Nageur de rivière, Jim Harrison
Nageur de rivière, traduit de l’américain par Brice Matthieussent, mars 2014, 257 pages, 19,90 €
Ecrivain(s): Jim Harrison Edition: Flammarion
Le sacre de la nature
Le nouveau récit du maestro est composé de deux textes, Au pays du sans-pareil et Nageur de rivière. Ce dernier donnera le titre à l’ouvrage. Dans les deux récits, Jim Harrison met en scène deux hommes à des âges différents de la vie. Clive, qui a la soixantaine, est décrit comme un critique, expert en peinture, conférencier et professeur. Clive a arrêté de peindre et l’auteur le considère comme un artiste raté en proie aux malheurs et à l’incompréhension de son temps :
« A soixante ans, il vivait en célibataire depuis vingt ans, mais son divorce était toujours la rupture la plus douloureuse de son existence. Il avait ensuite perdu le feu sacré, du moins le crut-il alors, et il renonça à peindre pour devenir professeur d’histoire de l’art, courtier, expert, homme à tout faire du monde de la culture. En fait, il avait laissé le temps brouiller les cartes… »
Revenu dans la maison de son enfance, dans le nord du Michigan où il doit s’occuper de sa mère pour un temps, il renoue avec le passé. Il se rappelle de son amour de jeunesse, Laurette. Il se remémore ses premières toiles. Il se questionne et réfléchit sur la relation conflictuelle avec sa fille. Le retour à la terre natale est une opportunité à l’introspection. La vie lui offre une seconde chance pour accomplir ce qu’il n’a pu faire dans sa jeunesse. Ainsi, décide-t-il de peindre Laurette, nue, ultime tentative pour annihiler sa culpabilité en libérant sa pulsion sexuelle et aussi pour renouer avec l’art.
Si Clive est tourmenté et empêtré dans ses contradictions, Thad quant à lui a un destin quelque peu tragique. Dans ce deuxième et dernier récit, le personnage principal est un jeune homme épris de la nature et de l’eau. En effet, élevé par une Indienne, Dent, Thad a une relation très privilégiée avec la nature et surtout avec les cours d’eau. Il passe son temps dans l’eau. Il aime nager et considère son destin comme inextricablement lié aux créatures de l’eau qu’il appelle « les bébés aquatiques » car « Dent affirme qu’ils se développent à partir de l’âme des nourrissons défunts ». Cependant, après une bagarre avec le père de sa petite amie, Laurie, il s’enfuit à Chicago à la nage.
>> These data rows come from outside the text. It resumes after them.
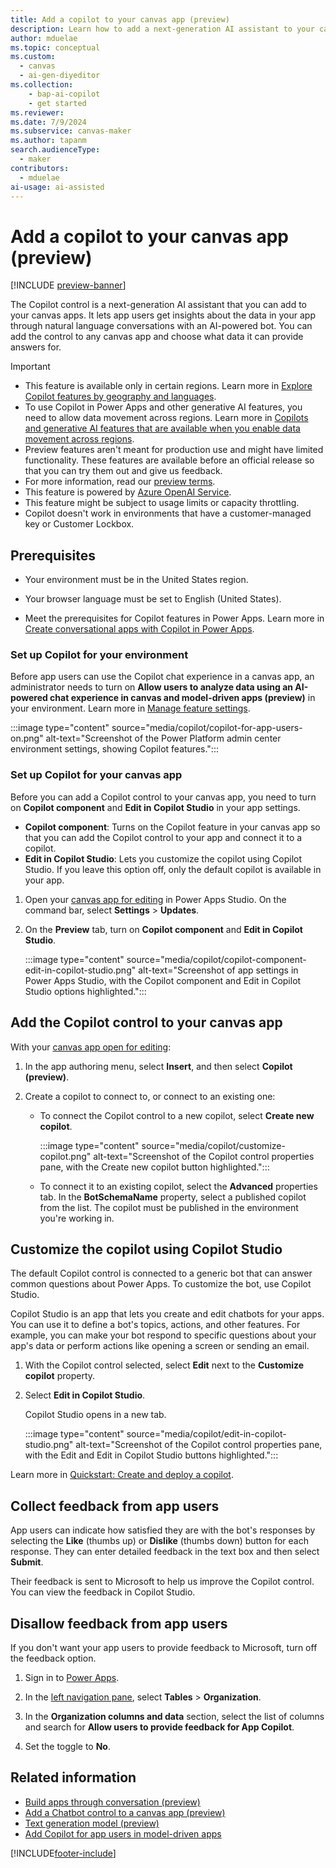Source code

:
 ```yaml
---
title: Add a copilot to your canvas app (preview)
description: Learn how to add a next-generation AI assistant to your canvas apps to help your app users with their requests.
author: mduelae
ms.topic: conceptual
ms.custom:
  - canvas
  - ai-gen-diyeditor
ms.collection: 
    - bap-ai-copilot
    - get started
ms.reviewer: 
ms.date: 7/9/2024
ms.subservice: canvas-maker
ms.author: tapanm
search.audienceType: 
  - maker
contributors:
  - mduelae
ai-usage: ai-assisted
---
```


# Add a copilot to your canvas app (preview)

[!INCLUDE [preview-banner](../../shared-content/shared/preview-includes/preview-banner.md)]

The Copilot control is a next-generation AI assistant that you can add to your canvas apps. It lets app users get insights about the data in your app through natural language conversations with an AI-powered bot. You can add the control to any canvas app and choose what data it can provide answers for.

> [!IMPORTANT]
>
> - This feature is available only in certain regions. Learn more in [Explore Copilot features by geography and languages](https://releaseplans.microsoft.com/en-US/availability-reports/?report=copilotfeaturereport).
> - To use Copilot in Power Apps and other generative AI features, you need to allow data movement across regions. Learn more in [Copilots and generative AI features that are available when you enable data movement across regions](/power-platform/admin/geographical-availability-copilot#copilots-and-generative-ai-features-that-are-available-when-you-enable-data-movement-across-regions).
> - Preview features aren't meant for production use and might have limited functionality. These features are available before an official release so that you can try them out and give us feedback.
> - For more information, read our [preview terms](https://go.microsoft.com/fwlink/?linkid=2189520).
> - This feature is powered by [Azure OpenAI Service](/azure/cognitive-services/openai/overview).
> - This feature might be subject to usage limits or capacity throttling.
> - Copilot doesn't work in environments that have a customer-managed key or Customer Lockbox.

## Prerequisites

- Your environment must be in the United States region.

- Your browser language must be set to English (United States).

- Meet the prerequisites for Copilot features in Power Apps. Learn more in [Create conversational apps with Copilot in Power Apps](ai-overview.md).

### Set up Copilot for your environment

Before app users can use the Copilot chat experience in a canvas app, an administrator needs to turn on **Allow users to analyze data using an AI-powered chat experience in canvas and model-driven apps (preview)** in your environment. Learn more in [Manage feature settings](/power-platform/admin/settings-features#copilot-preview).

:::image type="content" source="media/copilot/copilot-for-app-users-on.png" alt-text="Screenshot of the Power Platform admin center environment settings, showing Copilot features.":::

### Set up Copilot for your canvas app

Before you can add a Copilot control to your canvas app, you need to turn on **Copilot component** and **Edit in Copilot Studio** in your app settings.

- **Copilot component**: Turns on the Copilot feature in your canvas app so that you can add the Copilot control to your app and connect it to a copilot.
- **Edit in Copilot Studio**: Lets you customize the copilot using Copilot Studio. If you leave this option off, only the default copilot is available in your app.

1. Open your [canvas app for editing](edit-app.md) in Power Apps Studio. On the command bar, select **Settings** > **Updates**.

1. On the **Preview** tab, turn on **Copilot component** and **Edit in Copilot Studio**.

    :::image type="content" source="media/copilot/copilot-component-edit-in-copilot-studio.png" alt-text="Screenshot of app settings in Power Apps Studio, with the Copilot component and Edit in Copilot Studio options highlighted.":::

## Add the Copilot control to your canvas app

With your [canvas app open for editing](edit-app.md):

1. In the app authoring menu, select **Insert**, and then select **Copilot (preview)**.

1. Create a copilot to connect to, or connect to an existing one:

    - To connect the Copilot control to a new copilot, select **Create new copilot**.

      :::image type="content" source="media/copilot/customize-copilot.png" alt-text="Screenshot of the Copilot control properties pane, with the Create new copilot button highlighted.":::

    - To connect it to an existing copilot, select the **Advanced** properties tab. In the **BotSchemaName** property, select a published copilot from the list. The copilot must be published in the environment you're working in.

## Customize the copilot using Copilot Studio

The default Copilot control is connected to a generic bot that can answer common questions about Power Apps. To customize the bot, use Copilot Studio.

Copilot Studio is an app that lets you create and edit chatbots for your apps. You can use it to define a bot's topics, actions, and other features. For example, you can make your bot respond to specific questions about your app's data or perform actions like opening a screen or sending an email.

1. With the Copilot control selected, select **Edit** next to the **Customize copilot** property.

1. Select **Edit in Copilot Studio**.

    Copilot Studio opens in a new tab.

    :::image type="content" source="media/copilot/edit-in-copilot-studio.png" alt-text="Screenshot of the Copilot control properties pane, with the Edit and Edit in Copilot Studio buttons highlighted.":::

Learn more in [Quickstart: Create and deploy a copilot](/microsoft-copilot-studio/fundamentals-get-started).

## Collect feedback from app users

App users can indicate how satisfied they are with the bot's responses by selecting the **Like** (thumbs up) or **Dislike** (thumbs down) button for each response. They can enter detailed feedback in the text box and then select **Submit**.

Their feedback is sent to Microsoft to help us improve the Copilot control. You can view the feedback in Copilot Studio.

## Disallow feedback from app users

If you don't want your app users to provide feedback to Microsoft, turn off the feedback option.

1. Sign in to [Power Apps](https://make.powerapps.com).

1. In the [left navigation pane](intro-maker-portal.md#1--left-navigation-pane), select **Tables** > **Organization**.

1. In the **Organization columns and data** section, select the list of columns and search for **Allow users to provide feedback for App Copilot**.

1. Set the toggle to **No**.

## Related information

- [Build apps through conversation (preview)](ai-conversations-create-app.md)
- [Add a Chatbot control to a canvas app (preview)](add-ai-chatbot.md)
- [Text generation model (preview)](/ai-builder/prebuilt-azure-openai)
- [Add Copilot for app users in model-driven apps](../model-driven-apps/add-ai-copilot.md)

[!INCLUDE[footer-include](../../includes/footer-banner.md)]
Ses périples le poussent dans les bras d’Emily avec qui il va vivre une relation intense. Cette rencontre va le faire grandir et l’obliger à se poser des questions essentielles dans la construction de sa personnalité et de sa destinée.
Nageur de rivière met côte à côte deux destinées qui se font écho. Thad peut être considéré comme le portrait de Clive, jeune. Clive est alors une figure possible de ce que Thad deviendrait au soir de sa vie. Jim Harrison, dans un style poétique et énergique, met en exergue les angoisses psychologiques et métaphysiques de ses héros. Clive tout comme Thad sont des êtres de la nature. Ils obéissent aux pulsions et à la force vitale qui fait monter la sève de la racine à la cime des arbres. Ils sont inaptes à la vie. Clive crée un rempart avec le monde extérieur. Thad est tour à tour mélancolique, rêveur et suicidaire. A eux deux, ils représentent « une force qui va », une boule d’énergie non assujettie aux impératifs du présent. Ainsi, Thad se sent mieux dans l’eau, dans les rivières, que sur terre avec Emily. Incapable de comprendre les exigences de sa compagne, Thad se tourne vers la rivière, son élément. Il est l’homme têtard, l’homme qui se sent roi dans le royaume des bébés aquatiques. Clive, quant à lui, s’épanouit au contact de la force brute de la nature.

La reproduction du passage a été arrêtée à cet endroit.